▶ **Excerpted records**
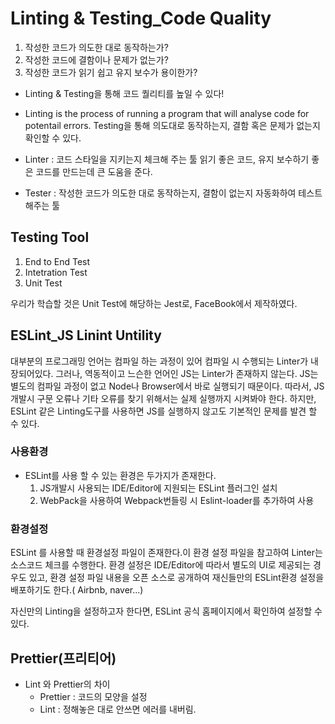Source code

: # Linting & Testing_Code Quality

1. 작성한 코드가 의도한 대로 동작하는가?
2. 작성한 코드에 결함이나 문제가 없는가?
3. 작성한 코드가 읽기 쉽고 유지 보수가 용이한가?

- Linting & Testing을 통해 코드 퀄리티를 높일 수 있다!
- Linting is the process of running a program that will analyse code for potentail errors.
  Testing을 통해 의도대로 동작하는지, 결함 혹은 문제가 없는지 확인할 수 있다.



- Linter : 코드 스타일을 지키는지 체크해 주는 툴
  읽기 좋은 코드, 유지 보수하기 좋은 코드를 만드는데 큰 도움을 준다.
- Tester : 작성한 코드가 의도한 대로 동작하는지, 결함이 없는지 자동화하여 테스트 해주는 툴

## Testing Tool

1. End to End Test
2. Intetration Test
3. Unit Test

우리가 학습할 것은 Unit Test에 해당하는 Jest로, FaceBook에서 제작하였다.

## ESLint_JS Linint Untility

대부분의 프로그래밍 언어는 컴파일 하는 과정이 있어 컴파일 시 수행되는 Linter가 내장되어있다. 그러나, 역동적이고 느슨한 언어인 JS는 Linter가 존재하지 않는다. JS는 별도의 컴파일 과정이 없고 Node나 Browser에서 바로 실행되기 때문이다.
따라서, JS개발시 구문 오류나 기타 오류를 찾기 위해서는 실제 실행까지 시켜봐야 한다.
하지만, ESLint 같은 Linting도구를 사용하면 JS를 실행하지 않고도 기본적인 문제를 발견 할 수 있다.

### 사용환경

- ESLint를 사용 할 수 있는 환경은 두가지가 존재한다.
  1. JS개발시 사용되는 IDE/Editor에 지원되는 ESLint 플러그인 설치
  2. WebPack을 사용하여 Webpack번들링 시 Eslint-loader를 추가하여 사용

### 환경설정

ESLint 를 사용할 때 환경설정 파일이 존재한다.이 환경 설정 파일을 참고하여 Linter는 소스코드 체크를 수행한다. 환경 설정은 IDE/Editor에 따라서 별도의 UI로 제공되는 경우도 있고, 환경 설정 파일 내용을 오픈 소스로 공개하여 재신들만의 ESLint환경 설정을 배포하기도 한다.( Airbnb, naver...)

자신만의 Linting을 설정하고자 한다면, ESLint 공식 홈페이지에서 확인하여 설정할 수 있다.

## Prettier(프리티어)

- Lint 와 Prettier의 차이
  - Prettier : 코드의 모양을 설정
  - Lint : 정해놓은 대로 안쓰면 에러를 내버림.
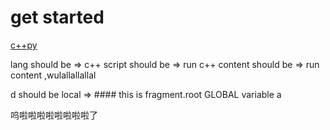 # get started

<div><a href="/v0.10.0/en/testtab/c++.md">c++</a><a href="/v0.10.0/en/testtab/py.md">py</a></div>

lang should be => c++
script should be => run c++
content should be => run content ,wulallallallal

d should be local => #### this is fragment.root
GLOBAL variable a

呜啦啦啦啦啦啦啦啦了
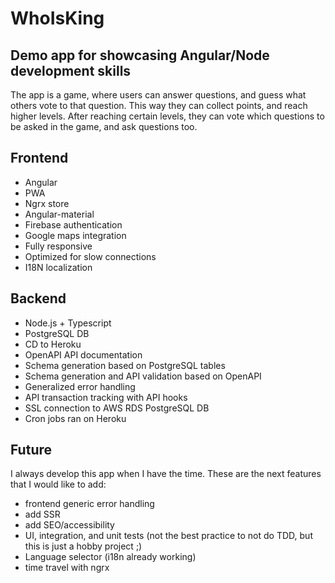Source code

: # WhoIsKing

## Demo app for showcasing Angular/Node development skills

The app is a game, where users can answer questions, and guess what others vote to that question. This way they can collect points, and reach higher levels. After reaching certain levels, they can vote which questions to be asked in the game, and ask questions too.

## Frontend
- Angular
- PWA
- Ngrx store
- Angular-material
- Firebase authentication
- Google maps integration
- Fully responsive
- Optimized for slow connections
- I18N localization

## Backend
- Node.js + Typescript
- PostgreSQL DB
- CD to Heroku
- OpenAPI API documentation
- Schema generation based on PostgreSQL tables
- Schema generation and API validation based on OpenAPI
- Generalized error handling
- API transaction tracking with API hooks
- SSL connection to AWS RDS PostgreSQL DB
- Cron jobs ran on Heroku

## Future
I always develop this app when I have the time. These are the next features that I would like to add:

- frontend generic error handling
- add SSR
- add SEO/accessibility
- UI, integration, and unit tests (not the best practice to not do TDD, but this is just a hobby project ;)
- Language selector (i18n already working)
- time travel with ngrx
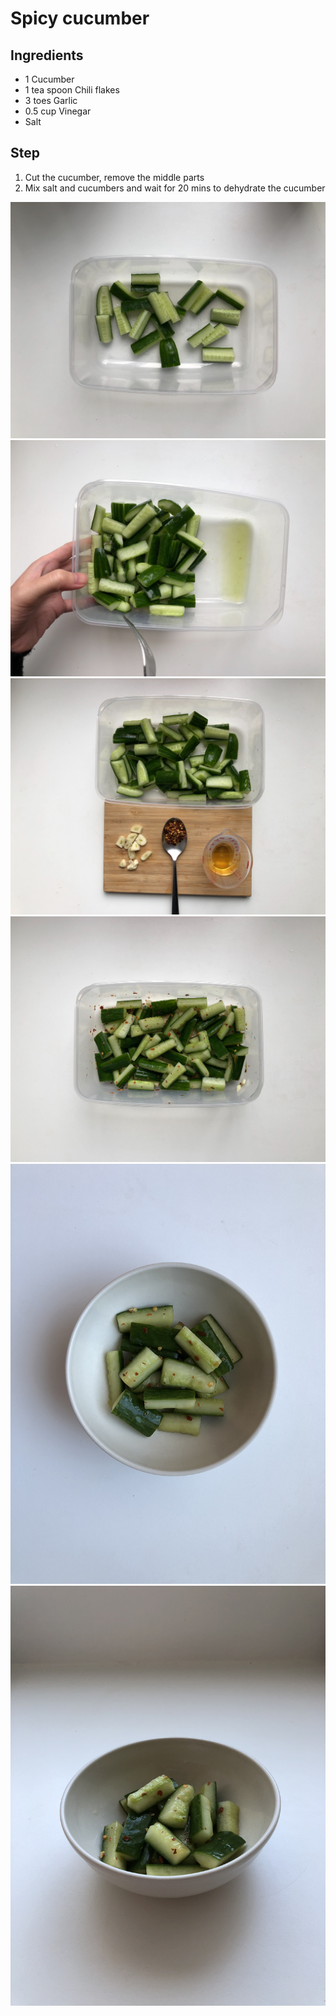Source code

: # Spicy cucumber

## Ingredients

- 1 Cucumber
- 1 tea spoon Chili flakes
- 3 toes Garlic
- 0.5 cup Vinegar
- Salt

## Step

1. Cut the cucumber, remove the middle parts
1. Mix salt and cucumbers and wait for 20 mins to dehydrate the cucumber

![](IMG_9870.JPG)
![](IMG_3128.JPG)
![](IMG_2394.JPG)
![](IMG_6448.JPG)
![](IMG_5096.jpeg)
![](IMG_5097.jpeg)
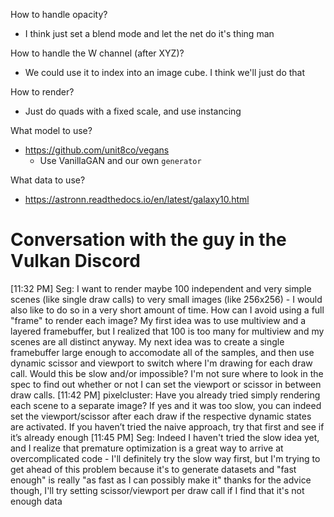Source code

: How to handle opacity?
* I think just set a blend mode and let the net do it's thing man

How to handle the W channel (after XYZ)?
* We could use it to index into an image cube. I think we'll just do that

How to render?
* Just do quads with a fixed scale, and use instancing

What model to use?
* https://github.com/unit8co/vegans
    * Use VanillaGAN and our own `generator`

What data to use?
* https://astronn.readthedocs.io/en/latest/galaxy10.html

# Conversation with the guy in the Vulkan Discord
[11:32 PM] Seg: I want to render maybe 100 independent and very simple scenes (like single draw calls) to very small images (like 256x256) - I would also like to do so in a very short amount of time. How can I avoid using a full "frame" to render each image? My first idea was to use multiview and a layered framebuffer, but I realized that 100 is too many for multiview and my scenes are all distinct anyway. My next idea was to create a single framebuffer large enough to accomodate all of the samples, and then use dynamic scissor and viewport to switch where I'm drawing for each draw call. Would this be slow and/or impossible? I'm not sure where to look in the spec to find out whether or not I can set the viewport or scissor in between draw calls.
[11:42 PM] pixelcluster: Have you already tried simply rendering each scene to a separate image? If yes and it was too slow, you can indeed set the viewport/scissor after each draw if the respective dynamic states are activated. If you haven’t tried the naive approach, try that first and see if it’s already enough
[11:45 PM] Seg: Indeed I haven't tried the slow idea yet, and I realize that premature optimization is a great way to arrive at overcomplicated code - I'll definitely try the slow way first, but I'm trying to get ahead of this problem because it's to generate datasets and "fast enough" is really "as fast as I can possibly make it"
thanks for the advice though, I'll try setting scissor/viewport per draw call if I find that it's not enough data
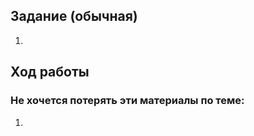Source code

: ## Задание (обычная)

1. 

## Ход работы
### 


### 


### 


### Не хочется потерять эти материалы по теме:
1. 
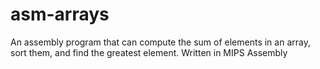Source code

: # asm-arrays
An assembly program that can compute the sum of elements in an array, sort them, and find the greatest element. Written in MIPS Assembly 
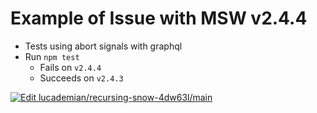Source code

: # Example of Issue with MSW v2.4.4

- Tests using abort signals with graphql
- Run `npm test`
  - Fails on `v2.4.4`
  - Succeeds on `v2.4.3`
 
[![Edit lucademian/recursing-snow-4dw63l/main](https://codesandbox.io/static/img/play-codesandbox.svg)](https://codesandbox.io/p/github/lucademian/recursing-snow-4dw63l/main?embed=1)

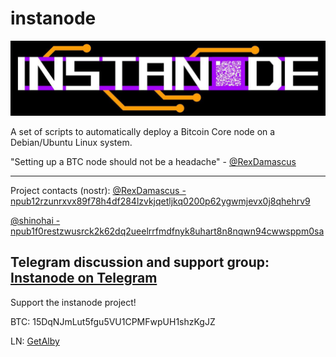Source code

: # instanode

<img src="usr/img/instanodebanner1.jpg"></img>

A set of scripts to automatically deploy a Bitcoin Core node on a Debian/Ubuntu Linux system.

"Setting up a BTC node should not be a headache" - <a href="https://snort.social/p/npub12rzunrxvx89f78h4df284lzvkjqetljkq0200p62ygwmjevx0j8qhehrv9">@RexDamascus</a>

----------------------------------------
Project contacts (nostr):
<a href="https://snort.social/p/npub12rzunrxvx89f78h4df284lzvkjqetljkq0200p62ygwmjevx0j8qhehrv9">@RexDamascus - npub12rzunrxvx89f78h4df284lzvkjqetljkq0200p62ygwmjevx0j8qhehrv9</a>

<a href="https://snort.social/p/npub1f0restzwusrck2k62dq2ueelrrfmdfnyk8uhart8n8nqwn94cwwsppm0sa">@shinohai - npub1f0restzwusrck2k62dq2ueelrrfmdfnyk8uhart8n8nqwn94cwwsppm0sa</a>

Telegram discussion and support group:
<a href="https://t.me/+t4PWOK0vRpFmNzVh">Instanode on Telegram</a>
----------------------------------------

Support the instanode project!

BTC: 15DqNJmLut5fgu5VU1CPMFwpUH1shzKgJZ

LN: <a href="https://getalby.com/p/shinoafores">GetAlby</a>
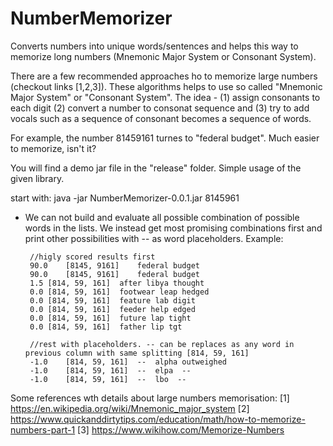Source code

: # NumberMemorizer
Converts numbers into unique words/sentences and helps this way to memorize long numbers (Mnemonic Major System or Consonant System).


There are a few recommended approaches ho to memorize large numbers (checkout links [1,2,3]). These algorithms helps to use so called "Mnemonic Major System" or "Consonant System". The idea - (1) assign consonants to each digit (2) convert a number to consonat sequence and (3) try to add vocals such as a sequence of consonant becomes a sequence of words. 

For example, the number 81459161 turnes to "federal budget". Much easier to memorize, isn't it?


You will find a demo jar file in the "release" folder. Simple usage of the given library.

start with: java -jar NumberMemorizer-0.0.1.jar 8145961
   
   
 * We can not build and evaluate all possible combination of possible words in the lists. We instead get most promising combinations first and print other possibilities with -- as word placeholders. Example:
	

    	//higly scored results first
    	90.0	[8145, 9161]	federal budget
    	90.0	[8145, 9161]	federal budget
    	1.5	[814, 59, 161]	after libya thought
    	0.0	[814, 59, 161]	footwear leap hedged
    	0.0	[814, 59, 161]	feature lab digit
    	0.0	[814, 59, 161]	feeder help edged
    	0.0	[814, 59, 161]	future lap tight
    	0.0	[814, 59, 161]	father lip tgt
    
    	//rest with placeholders. -- can be replaces as any word in previous column with same splitting [814, 59, 161]
    	-1.0	[814, 59, 161]	--  alpha outweighed
    	-1.0	[814, 59, 161]	--  elpa  --
    	-1.0	[814, 59, 161]	--  lbo  -- 


Some references wth details about large numbers memorisation:
[1] https://en.wikipedia.org/wiki/Mnemonic_major_system
[2] https://www.quickanddirtytips.com/education/math/how-to-memorize-numbers-part-1
[3] https://www.wikihow.com/Memorize-Numbers


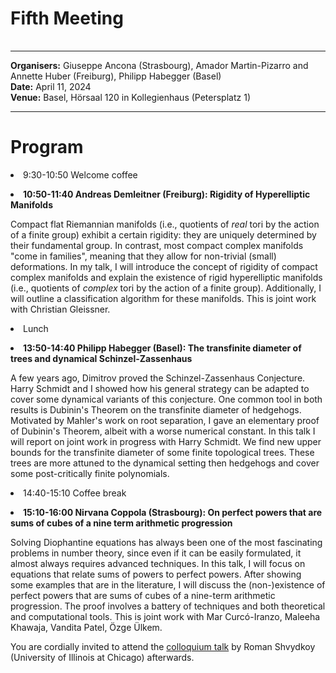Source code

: <HTML>
<BODY>
 <TABLE>
    <TR>
	<H1>Fifth Meeting
	</H1>    
    </TR>
  </TABLE>
<hr>

<b>Organisers:</b>  Giuseppe Ancona (Strasbourg), Amador Martin-Pizarro and Annette Huber (Freiburg), Philipp Habegger (Basel)<br>
<b>Date:</b> April 11, 2024<br>
<b>Venue:</b> Basel, Hörsaal 120 in Kollegienhaus (Petersplatz 1)
<p>
<hr>
<h1>Program </h1>

<li> 9:30-10:50 Welcome coffee<p>
<li><b>10:50-11:40 Andreas Demleitner (Freiburg): Rigidity of Hyperelliptic Manifolds </b> <p>
Compact flat Riemannian manifolds (i.e., quotients of <i>real</i> tori by the action of a finite group) exhibit a certain rigidity: they are uniquely determined by their fundamental group. In contrast, most compact complex manifolds "come in families", meaning that they allow for non-trivial (small) deformations. In my talk, I will introduce the concept of rigidity of compact complex manifolds and explain the existence of rigid hyperelliptic manifolds (i.e., quotients of <i>complex</i> tori by the action of a finite group). Additionally, I will outline a classification algorithm for these manifolds. This is joint work with Christian Gleissner.
<p>
<li>Lunch<p>
<li><b>13:50-14:40 Philipp Habegger (Basel): The transfinite diameter of trees and dynamical Schinzel-Zassenhaus </b> <p>
A few years ago, Dimitrov proved the Schinzel-Zassenhaus Conjecture. Harry Schmidt and I showed how his general strategy can be adapted to cover some dynamical variants of this conjecture. One common tool in both results is Dubinin's Theorem on the transfinite diameter of hedgehogs. Motivated by Mahler's work on root separation, I gave an elementary proof of Dubinin's Theorem, albeit with a worse numerical constant. In this talk I will report on joint work in progress with Harry Schmidt. We find new upper bounds for the transfinite diameter of some finite topological trees. These trees are more attuned to the dynamical setting then hedgehogs and cover some post-critically finite polynomials.
<li>14:40-15:10 Coffee break<p>
<li><b>15:10-16:00 Nirvana Coppola (Strasbourg): On perfect powers that are sums of cubes of a nine term arithmetic progression </b> <p>
Solving Diophantine equations has always been one of the most fascinating problems in number theory, since even if it can be easily formulated, it almost always requires advanced techniques.
In this talk, I will focus on equations that relate sums of powers to perfect powers. After showing some examples that are in the literature, I will discuss the (non-)existence of perfect powers that are sums of cubes of a nine-term arithmetic progression. The proof involves a battery of techniques and both theoretical and computational tools. This is joint work with Mar Curcó-Iranzo, Maleeha Khawaja, Vandita Patel, Özge Ülkem.	
<p>

<p>You are cordially invited to attend the <a href="https://dmi.unibas.ch/de/news-events/detail/perlenkolloquium-roman-shvydkoy-university-of-illinois-at-chicago/">colloquium talk</a> by Roman Shvydkoy (University of Illinois at Chicago) afterwards.</p>
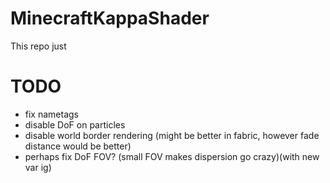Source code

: # MinecraftKappaShader

This repo just 

# TODO
- fix nametags
- disable DoF on particles
- disable world border rendering (might be better in fabric, however fade distance would be better)
- perhaps fix DoF FOV? (small FOV makes dispersion go crazy)(with new var ig)
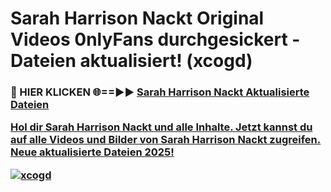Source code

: # Sarah Harrison Nackt Original Videos 0nlyFans durchgesickert - Dateien aktualisiert! (xcogd)

<h3>🔴 HIER KLICKEN 🌐==►► <a href="https://tinyurl.com/h6vf6nb8" rel="nofollow">Sarah Harrison Nackt Aktualisierte Dateien

Hol dir Sarah Harrison Nackt und alle Inhalte. Jetzt kannst du auf alle Videos und Bilder von Sarah Harrison Nackt zugreifen. Neue aktualisierte Dateien 2025!

[![xcogd](https://i.imgur.com/sD4kR3V.gif)](https://tinyurl.com/h6vf6nb8)
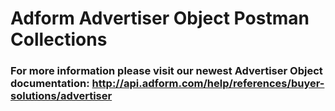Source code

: # Adform Advertiser Object Postman Collections
### For more information please visit our newest Advertiser Object documentation: http://api.adform.com/help/references/buyer-solutions/advertiser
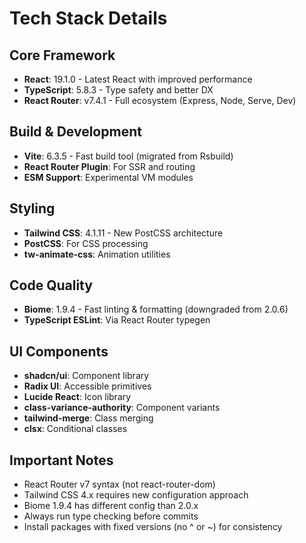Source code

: # Tech Stack Details

## Core Framework
- **React**: 19.1.0 - Latest React with improved performance
- **TypeScript**: 5.8.3 - Type safety and better DX
- **React Router**: v7.4.1 - Full ecosystem (Express, Node, Serve, Dev)

## Build & Development
- **Vite**: 6.3.5 - Fast build tool (migrated from Rsbuild)
- **React Router Plugin**: For SSR and routing
- **ESM Support**: Experimental VM modules

## Styling
- **Tailwind CSS**: 4.1.11 - New PostCSS architecture
- **PostCSS**: For CSS processing
- **tw-animate-css**: Animation utilities

## Code Quality
- **Biome**: 1.9.4 - Fast linting & formatting (downgraded from 2.0.6)
- **TypeScript ESLint**: Via React Router typegen

## UI Components
- **shadcn/ui**: Component library
- **Radix UI**: Accessible primitives
- **Lucide React**: Icon library
- **class-variance-authority**: Component variants
- **tailwind-merge**: Class merging
- **clsx**: Conditional classes

## Important Notes
- React Router v7 syntax (not react-router-dom)
- Tailwind CSS 4.x requires new configuration approach
- Biome 1.9.4 has different config than 2.0.x
- Always run type checking before commits
- Install packages with fixed versions (no ^ or ~) for consistency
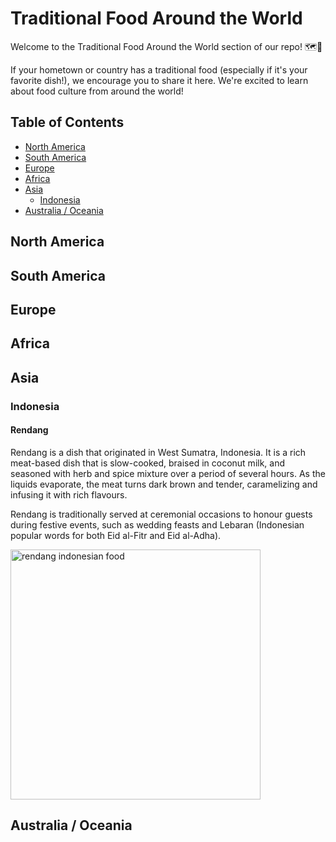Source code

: # Traditional Food Around the World

Welcome to the Traditional Food Around the World section of our repo! 🗺️🍴

If your hometown or country has a traditional food (especially if it's your favorite dish!), we encourage you to share it here. We're excited to learn about food culture from around the world!

<!-- INSTRUCTIONS -->

<!-- 
1. If no country section is available, add one to the continent section, e.g., ### Country Name. Then, add the country as a list under the continent in the Table of Contents. Country names should be ordered alphabetically.

2. If the country section is available, add the food under the country, e.g., #### Food Name

3. Add an image (if available) in the images folder or link the image URL and add it below the food's description.
 -->

## Table of Contents

- [North America](#north-america)
- [South America](#south-america)
- [Europe](#europe)
- [Africa](#africa)
- [Asia](#asia)
  - [Indonesia](#indonesia)
- [Australia / Oceania](#australia--oceania)

## North America

## South America

## Europe

## Africa

## Asia

### Indonesia

#### Rendang

Rendang is a dish that originated in West Sumatra, Indonesia. It is a rich meat-based dish that is slow-cooked, braised in coconut milk, and seasoned with herb and spice mixture over a period of several hours. As the liquids evaporate, the meat turns dark brown and tender, caramelizing and infusing it with rich flavours.

Rendang is traditionally served at ceremonial occasions to honour guests during festive events, such as wedding feasts and Lebaran (Indonesian popular words for both Eid al-Fitr and Eid al-Adha).

<img src="https://indonesiakaya.com/wp-content/uploads/2023/04/ren_Artboard_4.jpg" width="400" alt="rendang indonesian food">

## Australia / Oceania
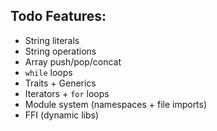 ## Todo Features:
- String literals
- String operations
- Array push/pop/concat
- `while` loops
- Traits + Generics
- Iterators + `for` loops
- Module system (namespaces + file imports)
- FFI (dynamic libs)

▶ **Action item**
Give back precisely the lines above that start at the line containing "- PostgreSQL DB" and end at the line containing "I always develop", inclusive. No other lines belong in the output.

▶ **Exercise solution**
- PostgreSQL DB
- CD to Heroku
- OpenAPI API documentation
- Schema generation based on PostgreSQL tables
- Schema generation and API validation based on OpenAPI
- Generalized error handling
- API transaction tracking with API hooks
- SSL connection to AWS RDS PostgreSQL DB
- Cron jobs ran on Heroku

## Future
I always develop this app when I have the time. These are the next features that I would like to add:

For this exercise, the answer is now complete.